The insulin-releasing effects, cellular mechanisms of action and anti-hyperglycaemic activity of 10 analogues of esculentin-2CHa lacking the cyclic C-terminal domain (CKISKQC) were evaluated. Analogues of the truncated peptide, esculentin-2CHa(1–30), were designed for plasma enzyme resistance and increased biological activity. Effects of those analogues on insulin release, cell membrane integrity, membrane potential, intracellular Ca2+ and cAMP levels were determined using clonal BRIN-BD11 cells. Their acute effects on glucose tolerance were investigated using NIH Swiss mice. d-Amino acid substitutions at positions 7(Arg), 15(Lys) and 23(Lys) and fatty acid (l-octanoate) attachment to Lys at position 15 of esculentin-2CHa(1–30) conveyed resistance to plasma enzyme degradation whilst preserving insulin-releasing activity.

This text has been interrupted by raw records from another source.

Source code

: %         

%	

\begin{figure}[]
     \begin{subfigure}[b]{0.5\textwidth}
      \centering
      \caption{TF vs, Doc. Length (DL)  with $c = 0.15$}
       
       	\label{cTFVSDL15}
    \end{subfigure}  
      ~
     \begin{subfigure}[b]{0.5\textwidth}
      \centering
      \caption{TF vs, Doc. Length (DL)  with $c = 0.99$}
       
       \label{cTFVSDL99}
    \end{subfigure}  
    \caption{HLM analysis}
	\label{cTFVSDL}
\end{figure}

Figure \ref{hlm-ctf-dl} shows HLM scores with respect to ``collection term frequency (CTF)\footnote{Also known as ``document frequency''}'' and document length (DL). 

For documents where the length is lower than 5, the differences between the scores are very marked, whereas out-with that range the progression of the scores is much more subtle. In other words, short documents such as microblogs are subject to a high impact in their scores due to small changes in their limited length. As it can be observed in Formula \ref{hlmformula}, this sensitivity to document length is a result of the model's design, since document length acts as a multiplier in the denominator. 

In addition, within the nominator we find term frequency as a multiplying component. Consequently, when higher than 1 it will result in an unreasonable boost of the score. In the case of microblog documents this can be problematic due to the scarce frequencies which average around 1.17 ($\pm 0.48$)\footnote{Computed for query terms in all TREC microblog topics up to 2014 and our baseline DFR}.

Analogues, [d-Arg7,d-Lys15,d-Lys23]-esculentin-2CHa(1–30) and Lys15-octanoate-esculentin-2CHa(1–30), exhibiting most promising profiles and with confirmed effects on both human insulin-secreting cells and primary mouse islets were selected for further analysis. Using chemical inhibition of adenylate cyclase, protein kinase C or phospholipase C pathways, involvement of PLC/PKC-mediated insulin secretion was confirmed similar to that of CCK-8. Diazoxide, verapamil and Ca2+ omission inhibited insulin secretion induced by the esculentin-2CHa(1–30) analogues suggesting an action on KATP and Ca2+ channels also. Consistent with this, the analogues depolarised the plasma membrane and increased intracellular Ca2+. Evaluation with fluorescent-labelled esculentin-2CHa(1–30) indicated membrane action, with internalisation; however, patch-clamp experiments suggested that depolarisation was not due to the direct inhibition of KATP channels. Acute administration of either analogue to NIH Swiss mice improved glucose tolerance and enhanced insulin release similar to that observed with GLP-1. These data suggest that multi-acting analogues of esculentin-2CHa(1–30) may prove useful for glycaemic control in obesity-diabetes.